[Work required]
From the entries below, reproduce exactly the line containing "This is instrument-specific, although", the line containing "Im Folgenden werden", and every line in between, with nothing added.

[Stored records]
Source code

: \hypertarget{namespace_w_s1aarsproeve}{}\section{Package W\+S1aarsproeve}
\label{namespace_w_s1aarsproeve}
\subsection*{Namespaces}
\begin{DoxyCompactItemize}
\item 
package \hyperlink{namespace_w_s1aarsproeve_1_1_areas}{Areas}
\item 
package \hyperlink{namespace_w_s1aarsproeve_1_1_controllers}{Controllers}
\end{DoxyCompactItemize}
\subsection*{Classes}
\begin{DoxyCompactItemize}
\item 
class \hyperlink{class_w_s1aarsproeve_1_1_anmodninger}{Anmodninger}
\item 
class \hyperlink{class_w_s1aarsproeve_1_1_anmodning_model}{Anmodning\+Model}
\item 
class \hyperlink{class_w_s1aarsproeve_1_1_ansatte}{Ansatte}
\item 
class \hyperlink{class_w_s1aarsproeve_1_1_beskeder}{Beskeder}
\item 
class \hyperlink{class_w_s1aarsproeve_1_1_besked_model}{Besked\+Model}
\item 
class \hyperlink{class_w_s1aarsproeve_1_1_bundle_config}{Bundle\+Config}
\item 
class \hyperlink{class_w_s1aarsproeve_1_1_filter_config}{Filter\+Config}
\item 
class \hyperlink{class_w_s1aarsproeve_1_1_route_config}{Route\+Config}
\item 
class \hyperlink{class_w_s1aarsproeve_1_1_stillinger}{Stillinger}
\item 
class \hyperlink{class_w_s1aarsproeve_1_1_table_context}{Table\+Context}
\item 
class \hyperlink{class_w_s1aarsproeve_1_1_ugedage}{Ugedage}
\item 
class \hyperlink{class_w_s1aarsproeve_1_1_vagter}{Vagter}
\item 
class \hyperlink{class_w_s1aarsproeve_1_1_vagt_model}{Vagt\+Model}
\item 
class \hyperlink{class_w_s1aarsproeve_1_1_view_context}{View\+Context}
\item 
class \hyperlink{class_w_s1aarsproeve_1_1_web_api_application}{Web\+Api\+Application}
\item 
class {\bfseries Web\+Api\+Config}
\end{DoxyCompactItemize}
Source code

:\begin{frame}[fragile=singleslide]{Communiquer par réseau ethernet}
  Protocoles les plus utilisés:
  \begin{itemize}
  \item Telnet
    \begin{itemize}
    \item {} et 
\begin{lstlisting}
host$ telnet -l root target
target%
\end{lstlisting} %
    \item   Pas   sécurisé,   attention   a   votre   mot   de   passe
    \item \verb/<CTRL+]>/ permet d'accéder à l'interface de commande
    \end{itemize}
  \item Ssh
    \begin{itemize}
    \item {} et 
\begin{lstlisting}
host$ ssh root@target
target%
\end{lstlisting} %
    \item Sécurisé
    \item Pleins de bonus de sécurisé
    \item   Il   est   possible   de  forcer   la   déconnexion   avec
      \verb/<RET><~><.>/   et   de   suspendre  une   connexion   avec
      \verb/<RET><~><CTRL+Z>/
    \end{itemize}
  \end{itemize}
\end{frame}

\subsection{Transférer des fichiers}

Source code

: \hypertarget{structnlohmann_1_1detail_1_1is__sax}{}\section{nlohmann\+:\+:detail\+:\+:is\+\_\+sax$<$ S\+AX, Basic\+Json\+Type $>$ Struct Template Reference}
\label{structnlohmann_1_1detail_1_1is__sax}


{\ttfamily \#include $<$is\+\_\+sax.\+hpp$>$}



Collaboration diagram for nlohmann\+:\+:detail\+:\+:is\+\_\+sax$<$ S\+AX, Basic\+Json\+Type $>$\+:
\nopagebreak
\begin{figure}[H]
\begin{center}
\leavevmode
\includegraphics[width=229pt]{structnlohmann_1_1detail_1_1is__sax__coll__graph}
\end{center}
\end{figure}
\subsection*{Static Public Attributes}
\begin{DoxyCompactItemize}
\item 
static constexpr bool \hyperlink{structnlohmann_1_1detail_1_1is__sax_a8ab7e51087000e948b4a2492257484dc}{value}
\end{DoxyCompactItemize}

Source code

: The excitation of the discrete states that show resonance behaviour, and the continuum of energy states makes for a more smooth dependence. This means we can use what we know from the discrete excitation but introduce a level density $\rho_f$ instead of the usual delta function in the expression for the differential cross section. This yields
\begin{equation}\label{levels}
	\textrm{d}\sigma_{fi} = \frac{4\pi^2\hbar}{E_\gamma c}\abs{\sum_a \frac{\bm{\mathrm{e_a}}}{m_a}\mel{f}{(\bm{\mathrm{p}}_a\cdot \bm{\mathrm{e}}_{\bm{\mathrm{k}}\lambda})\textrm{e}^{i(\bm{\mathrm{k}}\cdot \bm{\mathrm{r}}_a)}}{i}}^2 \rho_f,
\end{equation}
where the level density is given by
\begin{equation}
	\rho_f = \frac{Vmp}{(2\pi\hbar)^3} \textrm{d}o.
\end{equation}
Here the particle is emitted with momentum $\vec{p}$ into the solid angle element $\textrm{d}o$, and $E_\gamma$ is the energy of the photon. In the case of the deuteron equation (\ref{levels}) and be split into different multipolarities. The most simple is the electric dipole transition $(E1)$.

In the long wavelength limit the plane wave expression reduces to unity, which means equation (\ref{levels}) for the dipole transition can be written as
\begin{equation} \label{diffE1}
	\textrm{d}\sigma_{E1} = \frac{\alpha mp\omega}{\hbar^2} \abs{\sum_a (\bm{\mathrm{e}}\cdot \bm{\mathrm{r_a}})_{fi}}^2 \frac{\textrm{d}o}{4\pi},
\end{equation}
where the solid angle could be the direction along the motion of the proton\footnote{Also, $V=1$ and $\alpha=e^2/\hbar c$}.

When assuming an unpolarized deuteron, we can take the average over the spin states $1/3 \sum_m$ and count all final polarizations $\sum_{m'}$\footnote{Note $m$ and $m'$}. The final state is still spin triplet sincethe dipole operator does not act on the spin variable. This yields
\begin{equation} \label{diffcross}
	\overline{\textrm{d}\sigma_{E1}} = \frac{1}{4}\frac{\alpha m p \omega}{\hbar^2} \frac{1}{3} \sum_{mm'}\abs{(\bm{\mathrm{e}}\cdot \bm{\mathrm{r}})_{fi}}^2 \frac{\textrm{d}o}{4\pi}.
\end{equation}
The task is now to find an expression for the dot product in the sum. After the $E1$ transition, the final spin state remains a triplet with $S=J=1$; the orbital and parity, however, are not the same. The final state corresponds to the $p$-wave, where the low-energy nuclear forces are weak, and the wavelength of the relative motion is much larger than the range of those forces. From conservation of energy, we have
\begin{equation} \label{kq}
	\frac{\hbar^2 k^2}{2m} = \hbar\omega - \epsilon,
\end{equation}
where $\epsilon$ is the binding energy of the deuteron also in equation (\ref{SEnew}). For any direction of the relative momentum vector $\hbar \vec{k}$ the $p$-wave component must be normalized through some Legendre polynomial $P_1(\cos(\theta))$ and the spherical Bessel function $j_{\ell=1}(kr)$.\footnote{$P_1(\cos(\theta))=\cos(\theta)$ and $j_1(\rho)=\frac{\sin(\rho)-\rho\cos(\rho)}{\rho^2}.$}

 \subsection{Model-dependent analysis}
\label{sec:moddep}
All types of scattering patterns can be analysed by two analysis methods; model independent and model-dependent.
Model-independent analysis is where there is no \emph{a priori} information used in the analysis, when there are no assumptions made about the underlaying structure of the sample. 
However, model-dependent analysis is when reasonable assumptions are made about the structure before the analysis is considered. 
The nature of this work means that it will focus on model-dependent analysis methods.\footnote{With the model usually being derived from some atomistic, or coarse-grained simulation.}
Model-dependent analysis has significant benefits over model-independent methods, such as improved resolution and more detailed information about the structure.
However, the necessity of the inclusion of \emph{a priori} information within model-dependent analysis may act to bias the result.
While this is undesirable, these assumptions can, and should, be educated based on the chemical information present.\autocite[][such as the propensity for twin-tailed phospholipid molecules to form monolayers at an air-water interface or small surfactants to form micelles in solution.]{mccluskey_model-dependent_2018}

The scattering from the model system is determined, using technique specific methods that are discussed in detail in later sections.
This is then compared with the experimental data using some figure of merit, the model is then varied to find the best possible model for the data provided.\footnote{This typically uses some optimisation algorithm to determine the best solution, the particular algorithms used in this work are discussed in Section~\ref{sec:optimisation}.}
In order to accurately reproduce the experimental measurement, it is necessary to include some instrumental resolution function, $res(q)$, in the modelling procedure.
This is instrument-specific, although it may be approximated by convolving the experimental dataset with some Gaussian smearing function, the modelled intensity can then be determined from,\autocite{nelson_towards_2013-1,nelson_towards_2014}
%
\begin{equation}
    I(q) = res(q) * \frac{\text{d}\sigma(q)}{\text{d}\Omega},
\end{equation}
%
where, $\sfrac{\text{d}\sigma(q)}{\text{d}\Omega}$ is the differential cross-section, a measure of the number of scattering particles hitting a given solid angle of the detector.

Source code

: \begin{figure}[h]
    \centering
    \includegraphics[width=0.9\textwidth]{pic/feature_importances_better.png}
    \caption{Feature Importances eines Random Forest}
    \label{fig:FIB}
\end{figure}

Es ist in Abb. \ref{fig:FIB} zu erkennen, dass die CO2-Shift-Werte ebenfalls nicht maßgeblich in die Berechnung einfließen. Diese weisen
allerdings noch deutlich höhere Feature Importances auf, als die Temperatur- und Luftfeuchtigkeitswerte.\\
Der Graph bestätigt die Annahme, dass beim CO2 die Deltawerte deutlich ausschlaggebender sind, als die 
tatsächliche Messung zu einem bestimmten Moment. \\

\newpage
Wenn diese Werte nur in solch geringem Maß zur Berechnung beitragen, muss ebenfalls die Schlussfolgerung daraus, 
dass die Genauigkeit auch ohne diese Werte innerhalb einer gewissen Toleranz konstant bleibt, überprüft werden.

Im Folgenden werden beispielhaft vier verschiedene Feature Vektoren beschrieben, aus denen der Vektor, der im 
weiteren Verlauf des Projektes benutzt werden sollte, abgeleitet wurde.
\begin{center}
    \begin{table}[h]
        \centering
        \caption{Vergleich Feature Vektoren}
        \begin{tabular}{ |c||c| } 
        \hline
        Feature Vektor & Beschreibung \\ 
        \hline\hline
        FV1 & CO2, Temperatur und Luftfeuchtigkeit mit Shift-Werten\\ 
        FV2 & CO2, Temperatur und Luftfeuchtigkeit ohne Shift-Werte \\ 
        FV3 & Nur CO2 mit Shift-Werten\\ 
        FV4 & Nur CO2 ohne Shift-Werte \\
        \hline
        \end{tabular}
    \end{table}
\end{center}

[Expected answer]
This is instrument-specific, although it may be approximated by convolving the experimental dataset with some Gaussian smearing function, the modelled intensity can then be determined from,\autocite{nelson_towards_2013-1,nelson_towards_2014}
%
\begin{equation}
    I(q) = res(q) * \frac{\text{d}\sigma(q)}{\text{d}\Omega},
\end{equation}
%
where, $\sfrac{\text{d}\sigma(q)}{\text{d}\Omega}$ is the differential cross-section, a measure of the number of scattering particles hitting a given solid angle of the detector.

Source code

: \begin{figure}[h]
    \centering
    \includegraphics[width=0.9\textwidth]{pic/feature_importances_better.png}
    \caption{Feature Importances eines Random Forest}
    \label{fig:FIB}
\end{figure}

Es ist in Abb. \ref{fig:FIB} zu erkennen, dass die CO2-Shift-Werte ebenfalls nicht maßgeblich in die Berechnung einfließen. Diese weisen
allerdings noch deutlich höhere Feature Importances auf, als die Temperatur- und Luftfeuchtigkeitswerte.\\
Der Graph bestätigt die Annahme, dass beim CO2 die Deltawerte deutlich ausschlaggebender sind, als die 
tatsächliche Messung zu einem bestimmten Moment. \\

\newpage
Wenn diese Werte nur in solch geringem Maß zur Berechnung beitragen, muss ebenfalls die Schlussfolgerung daraus, 
dass die Genauigkeit auch ohne diese Werte innerhalb einer gewissen Toleranz konstant bleibt, überprüft werden.

Im Folgenden werden beispielhaft vier verschiedene Feature Vektoren beschrieben, aus denen der Vektor, der im 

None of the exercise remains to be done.